Nevertheless, we were astonished to hear that Naipaul had won the Nobel Prize. His defense of civilized values—and his corresponding criticism of “Third Worldism” and Islamic fanaticism—has earned him the undying enmity of the politically correct literary establishment. It is said that he even had the distinction of attracting an informal coterie whose declared task it was to prevent him from winning the Nobel Prize. For many years his enemies prevailed. No group is more sensitive to the winds of political correctness these days than the eminences in Stockholm who dispense the Nobel laurels. Hence their eagerness to embrace third-rate novelists of victimhood (Toni Morrison), Fascists-turned-Communists-turned-anarchists (Dario Fo), out-and-out Stalinists (José Saramago), and reliable dispensers of left-wing, anti-American sentiment (Gunther Grass, Nadine Gordimer). How anomalous Naipaul seems in such company!

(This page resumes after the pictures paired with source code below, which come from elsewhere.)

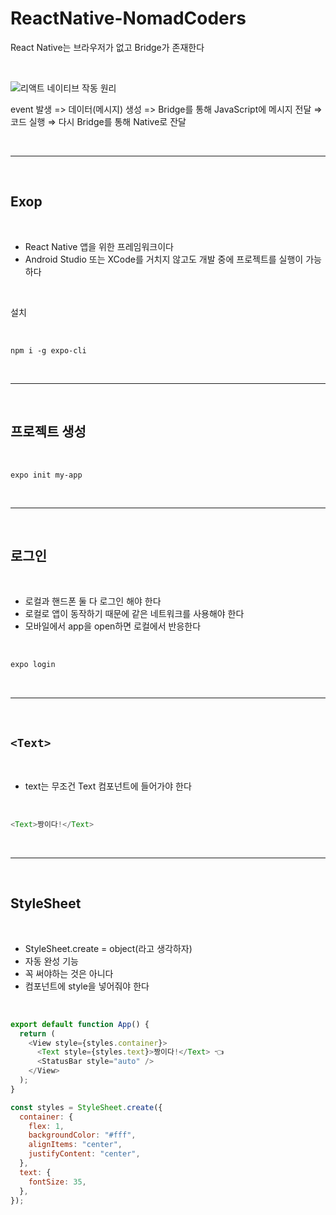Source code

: # ReactNative-NomadCoders

React Native는 브라우저가 없고 Bridge가 존재한다

<br>

![리액트 네이티브 작동 원리](https://user-images.githubusercontent.com/92927950/170433291-b5f97139-5fee-4236-8bc9-e0146a9e5729.png "https://nomadcoders.co/react-native-for-beginners/lobby")

event 발생 => 데이터(메시지) 생성 => Bridge를 통해 JavaScript에 메시지 전달 ⇒ 코드 실행 ⇒ 다시 Bridge를 통해 Native로 잔달

<br>

---

<br>

## Exop

<br>

- React Native 앱을 위한 프레임워크이다
- Android Studio 또는 XCode를 거치지 않고도 개발 중에 프로젝트를 실행이 가능하다

<br>

설치

<br>

```
npm i -g expo-cli
```

<br>

---

<br>

## 프로젝트 생성

<br>

```
expo init my-app
```

<br>

---

<br>

## 로그인

<br>

- 로컬과 핸드폰 둘 다 로그인 해야 한다
- 로컬로 앱이 동작하기 때문에 같은 네트워크를 사용해야 한다
- 모바일에서 app을 open하면 로컬에서 반응한다

<br>

```javascript
expo login
```

<br>

---

<br>

## `<Text>`

<br>

- text는 무조건 Text 컴포넌트에 들어가야 한다

<br>

```javascript
<Text>짱이다!</Text>
```

<br>

---

<br>

## StyleSheet

<br>

- StyleSheet.create = object(라고 생각하자)
- 자동 완성 기능
- 꼭 써야하는 것은 아니다
- 컴포넌트에 style을 넣어줘야 한다

<br>

```javascript
export default function App() {
  return (
    <View style={styles.container}>
      <Text style={styles.text}>짱이다!</Text> 👈
      <StatusBar style="auto" />
    </View>
  );
}

const styles = StyleSheet.create({
  container: {
    flex: 1,
    backgroundColor: "#fff",
    alignItems: "center",
    justifyContent: "center",
  },
  text: {
    fontSize: 35,
  },
});
```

Whatever the reasons for the Nobel committee’s burst of clarity, we can be grateful that it happened now, when the values that Naipaul champions are so conspicuously under attack. We have in these pages occasionally cited Naipaul’s essay “Our Universal Civilization,” which was first delivered in 1990 as the Wriston Lecture sponsored by the Manhattan Institute in New York. Naipaul describes there his literary development as a journey from the “periphery” to the “center”: from his native Trinidad—the periphery of universal civilization—to London, its center. The autobiographical movement he traces is at the same time the long, sometimes difficult movement of Western civilization as a whole. It embodies, Naipaul writes, a capacious idea of human fulfillment.

It is an elastic idea; it fits all men. It implies a certain kind of society, a certain kind of awakened spirit. I don’t imagine my father’s Hindu parents would have been able to understand the idea. So much is contained in it: the idea of the individual, responsibility, choice, the life of the intellect, the idea of vocation and perfectibility and achievement. It is an immense human idea. It cannot be reduced to a fixed system. It cannot generate fanaticism. But it is known to exist, and because of that, other more rigid systems in the end blow away.
But not, we might add, without the brisk wind of moral self-assurance, a commodity that has until recently too often been lacking in Western democracies.

It was precisely for daring to extol Western civilization as something “universal,” which “fits all men,” that Naipaul has been so vehemently attacked by the left. Writing in 1998 about Beyond Belief, the radical-chic academic critic Edward Said assured readers that Naipaul’s criticism of Islamic fundamentalism represented “an intellectual catastrophe of the first order”: “so much is now lost on Naipaul,” Said wrote. “His writing has become repetitive and uninteresting. His gifts have been squandered. He can no longer make sense.”

In fact, in Beyond Belief, as elsewhere, Naipaul came bearing that most unwelcome instrument: a mirror in which were displayed the shattered illusions of fond hopes, the rancid pieties of baseless “ideals”—chief among which has been the multicultural ideal of the moral equality of all cultures. Naipaul ruthlessly exposed the mendacity of this dogma. “There probably has been no imperialism like that of Islam and the Arabs,” Naipaul noted, because “Islam seeks as an article of faith to erase the past; the believers in the end honour Arabia alone; they have nothing to return to.” As the journalist Tunku Varadarajan observed recently in a perceptive piece on Naipaul in The Wall Street Journal, “for telling this truth, Mr. Naipaul has been attacked in the Islamic world, as well as in the West by liberals who see no harm in projecting all societies as equal and as equally ‘valid.’” Naipaul made sense, all right, but it was not the sort of sense that Edward Said and his intellectual confrères wanted to hear.